If we were to make a computer program to model this process, we would further refine each of the preceding modules by creating smaller modules, some nested within each other:

Prepare to leave ( ){
    Eat breakfast ( )
    Until it is time to leave {
        Watch news ( )
    }
    Grab keys and wallet ( )
}

The { and } symbols are used to mark the beginning and the end of a block of pseudocode. Don't worry about the symbols we've chosen here. They'll make more sense later. Further refined, Eat breakfast ( ) could look like this:

Eat breakfast ( ){
    Choose a brand of cereal ( )
    Prepare a bowl of cereal ( )
    Grab a large spoon ( )
    Eat the bowl of cereal ( )

And so on, and so on…

Programmers vs. Hackers

There are several differences between programmers and hackers, some of which are discussed here.

Order vs. Disorder

Simply put, programmers like order, whereas hackers thrive upon disorder. Programmers will develop complicated yet logical algorithms that are created to accomplish a particular task. The better ones will transform their pseudo-code into a formal mathematical language and attempt to prove the correctness and/or security of the algorithm, ensuring that the program will "never" crash (at least as best as they can tell). On the other hand, a hacker will think outside the box, and throw a million monkey-wrenches into your program to reduce it to a willing zombie-like slave that yields control of itself to the hacker.

Time

The main difference between the operating manner of programmers and hackers is time. Programmers are very limited in the area of time and usually have some type of deadline to meet. Less-experienced programmers will stay up all night removing the bugs until the code finally compiles, after which it is shipped. Hackers, on the other hand, operate within a nearly unlimited timeframe. I say "nearly" because if there is a vulnerability present, it's only a matter of time before some hacker "good or bad" will find it. You see, with hackers, other things become more important than time, such as the challenge. This problem will always exist, and the programmers will always have less time than the hackers to "test" software. That is one of the motivating factors of this book. We need more honorable, ethical hackers out there finding problems and getting them fixed before the attackers do.

Motive

Motive can be compared in two ways: defense vs. offense and money vs. bragging rights.

Defense vs. Offense – In general terms, the programmer normally plays a defensive position, performing a function while trying to protect the user from hackers. Meanwhile, attackers are on the offense, attacking the programmer's defenses and intending harm to the user.

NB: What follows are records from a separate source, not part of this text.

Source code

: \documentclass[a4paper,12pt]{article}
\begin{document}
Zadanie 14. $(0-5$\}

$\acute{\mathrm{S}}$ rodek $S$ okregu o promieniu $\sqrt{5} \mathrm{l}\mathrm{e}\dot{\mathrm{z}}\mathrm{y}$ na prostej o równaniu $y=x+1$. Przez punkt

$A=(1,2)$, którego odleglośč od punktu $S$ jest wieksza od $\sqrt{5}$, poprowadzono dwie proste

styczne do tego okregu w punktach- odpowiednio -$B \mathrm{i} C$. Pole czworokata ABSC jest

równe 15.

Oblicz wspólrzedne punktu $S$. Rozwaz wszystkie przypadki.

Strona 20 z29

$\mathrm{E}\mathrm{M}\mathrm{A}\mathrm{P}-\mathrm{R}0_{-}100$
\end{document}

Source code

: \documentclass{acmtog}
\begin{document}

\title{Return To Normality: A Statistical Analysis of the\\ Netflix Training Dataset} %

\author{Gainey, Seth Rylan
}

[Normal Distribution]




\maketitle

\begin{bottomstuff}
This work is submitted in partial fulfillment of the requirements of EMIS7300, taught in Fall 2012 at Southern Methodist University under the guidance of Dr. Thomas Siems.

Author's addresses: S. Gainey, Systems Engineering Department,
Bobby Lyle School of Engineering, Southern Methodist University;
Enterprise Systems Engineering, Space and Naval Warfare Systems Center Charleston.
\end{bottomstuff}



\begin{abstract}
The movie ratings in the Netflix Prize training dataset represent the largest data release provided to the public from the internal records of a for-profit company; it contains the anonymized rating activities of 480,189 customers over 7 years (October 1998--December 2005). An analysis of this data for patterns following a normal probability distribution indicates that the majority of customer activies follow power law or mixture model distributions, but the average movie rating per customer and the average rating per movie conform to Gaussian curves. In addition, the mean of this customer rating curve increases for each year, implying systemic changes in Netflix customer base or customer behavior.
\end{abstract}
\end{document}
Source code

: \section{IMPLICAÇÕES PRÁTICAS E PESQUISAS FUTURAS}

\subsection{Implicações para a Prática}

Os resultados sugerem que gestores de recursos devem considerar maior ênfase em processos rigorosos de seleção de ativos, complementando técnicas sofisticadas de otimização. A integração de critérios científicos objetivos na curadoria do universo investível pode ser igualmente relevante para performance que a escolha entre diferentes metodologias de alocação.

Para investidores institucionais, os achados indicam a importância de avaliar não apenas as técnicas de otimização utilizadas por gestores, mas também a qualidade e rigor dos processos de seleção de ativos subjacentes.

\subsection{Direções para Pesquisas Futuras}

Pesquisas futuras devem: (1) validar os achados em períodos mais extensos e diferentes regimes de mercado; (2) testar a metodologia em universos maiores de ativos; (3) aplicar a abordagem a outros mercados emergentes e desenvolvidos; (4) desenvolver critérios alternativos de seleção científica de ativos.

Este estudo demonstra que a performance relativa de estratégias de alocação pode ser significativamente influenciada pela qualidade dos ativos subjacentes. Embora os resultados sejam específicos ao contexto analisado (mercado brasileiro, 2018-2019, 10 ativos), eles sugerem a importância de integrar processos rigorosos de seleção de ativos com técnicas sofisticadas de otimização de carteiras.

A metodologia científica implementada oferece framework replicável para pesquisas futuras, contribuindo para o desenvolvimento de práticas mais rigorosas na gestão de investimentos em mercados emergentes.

Following this analogy, any football player will tell you that it is much more physically demanding to play defense than to play offense. The problem is that the defender must defend against all possible attacks and the offender must only be good at a few. To make matters worse, each programmer that makes a server program with ports accessible from the Internet has to defend against millions of bright and dangerous attackers.

Active ImageNOTE This is where the ethical hacker can level the playing field. By acting on the defender's behalf, the ethical hacker can beat the attacker to the punch by identifying problems and getting them fixed.

Money vs. Bragging Rights – Although money is desirable, never underestimate the power and influence of bragging rights. There are many talented programmers contributing to open source and free software, but the vast majority of programmers program for a living. However, although some attackers are on the payroll of a "client," most are in the game to brag about their conquests and earn the respect of their peers. Besides, collecting a fee for maliciously attacking systems is always illegal and particularly hard to explain away before a judge as some kind of research venture. Ethical hackers, on the other hand, have the best of both worlds. Whether ethically hacking for a paying client or conducting research for free, they have nothing to hide; they earn the respect of their peers and get to brag about their exploits afterwards, too!

References

Grace Hopper Biography www.history.navy.mil/photos/pers-us/uspers-h/g-hoppr.htm

Explanation of pseudo-code www.cs.iit.edu/~cs561/cs105/pseudocode1/header.html

  

C Programming Language

The C programming language was developed in 1972 by Dennis Ritchie from AT&T Bell Labs. The language was heavily used in Unix and is thereby ubiquitous. In fact, much of the staple networking programs and operating systems are based in C.

Basic C Language Constructs

Although each C program is unique, there are common structures that can be found in most programs. We'll discuss these in the next few sections.

main()

All C programs contain a main structure (lowercase) that follows this format:

<optional return value type> main(<optional argument>) {
    <optional procedure statements or function calls>;
}

where both the return value type and arguments are optional. If you use command-line arguments for main(), use the format:

<optional return value type> main(int argc, char * argv[]){

where the argc integer holds the number of arguments and the argv array holds the input arguments (strings). The parentheses and brackets are mandatory, but white space between these elements does not matter. The brackets are used to denote the beginning and end of a block of code. Although procedure and function calls are optional, the program would do nothing without them. Procedure statements are simply a series of commands that perform operations on data or variables and normally end with a semicolon.

Functions

Functions are self-contained bundles of algorithms that can be called for execution by main() or other functions. Technically, the main() structure of each C program is also a function; however, most programs contain other functions. The format is as follows:

<optional return value type> function name (<optional function argument>){
}

The first line of a function is called the signature. By looking at it, you can tell if the function returns a value after executing or requires arguments that will be used in processing the procedures of the function.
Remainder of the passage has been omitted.